EXERCISE DESCRIPTION
An exact transcription of all the data is required.

DATASET
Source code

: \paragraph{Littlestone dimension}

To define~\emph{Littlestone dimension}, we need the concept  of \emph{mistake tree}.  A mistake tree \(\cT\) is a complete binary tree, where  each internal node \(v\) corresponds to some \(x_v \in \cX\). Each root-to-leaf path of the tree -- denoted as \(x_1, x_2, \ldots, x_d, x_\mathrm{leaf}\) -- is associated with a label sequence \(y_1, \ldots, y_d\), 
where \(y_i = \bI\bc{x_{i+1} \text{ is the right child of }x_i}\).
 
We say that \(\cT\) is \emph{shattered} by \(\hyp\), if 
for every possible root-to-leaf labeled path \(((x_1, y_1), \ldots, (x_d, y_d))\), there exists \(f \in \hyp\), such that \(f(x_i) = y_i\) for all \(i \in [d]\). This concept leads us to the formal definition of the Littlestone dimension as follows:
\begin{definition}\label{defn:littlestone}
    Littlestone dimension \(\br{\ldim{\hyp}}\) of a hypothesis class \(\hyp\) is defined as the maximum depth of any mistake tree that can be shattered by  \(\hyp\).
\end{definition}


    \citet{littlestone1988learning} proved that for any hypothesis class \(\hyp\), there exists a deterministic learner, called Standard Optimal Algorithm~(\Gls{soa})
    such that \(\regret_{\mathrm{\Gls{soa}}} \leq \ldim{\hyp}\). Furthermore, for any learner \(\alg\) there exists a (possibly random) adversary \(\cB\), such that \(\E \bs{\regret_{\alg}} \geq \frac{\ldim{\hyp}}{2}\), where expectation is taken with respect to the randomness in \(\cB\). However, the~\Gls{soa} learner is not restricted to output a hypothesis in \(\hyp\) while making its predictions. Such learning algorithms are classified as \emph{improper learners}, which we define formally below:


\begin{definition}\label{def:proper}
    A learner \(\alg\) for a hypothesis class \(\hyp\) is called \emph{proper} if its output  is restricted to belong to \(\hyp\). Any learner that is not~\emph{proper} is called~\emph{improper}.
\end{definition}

RESULT
Source code

: \paragraph{Littlestone dimension}

To define~\emph{Littlestone dimension}, we need the concept  of \emph{mistake tree}.  A mistake tree \(\cT\) is a complete binary tree, where  each internal node \(v\) corresponds to some \(x_v \in \cX\). Each root-to-leaf path of the tree -- denoted as \(x_1, x_2, \ldots, x_d, x_\mathrm{leaf}\) -- is associated with a label sequence \(y_1, \ldots, y_d\), 
where \(y_i = \bI\bc{x_{i+1} \text{ is the right child of }x_i}\).
 
We say that \(\cT\) is \emph{shattered} by \(\hyp\), if 
for every possible root-to-leaf labeled path \(((x_1, y_1), \ldots, (x_d, y_d))\), there exists \(f \in \hyp\), such that \(f(x_i) = y_i\) for all \(i \in [d]\). This concept leads us to the formal definition of the Littlestone dimension as follows:
\begin{definition}\label{defn:littlestone}
    Littlestone dimension \(\br{\ldim{\hyp}}\) of a hypothesis class \(\hyp\) is defined as the maximum depth of any mistake tree that can be shattered by  \(\hyp\).
\end{definition}


    \citet{littlestone1988learning} proved that for any hypothesis class \(\hyp\), there exists a deterministic learner, called Standard Optimal Algorithm~(\Gls{soa})
    such that \(\regret_{\mathrm{\Gls{soa}}} \leq \ldim{\hyp}\). Furthermore, for any learner \(\alg\) there exists a (possibly random) adversary \(\cB\), such that \(\E \bs{\regret_{\alg}} \geq \frac{\ldim{\hyp}}{2}\), where expectation is taken with respect to the randomness in \(\cB\). However, the~\Gls{soa} learner is not restricted to output a hypothesis in \(\hyp\) while making its predictions. Such learning algorithms are classified as \emph{improper learners}, which we define formally below:


\begin{definition}\label{def:proper}
    A learner \(\alg\) for a hypothesis class \(\hyp\) is called \emph{proper} if its output  is restricted to belong to \(\hyp\). Any learner that is not~\emph{proper} is called~\emph{improper}.
\end{definition}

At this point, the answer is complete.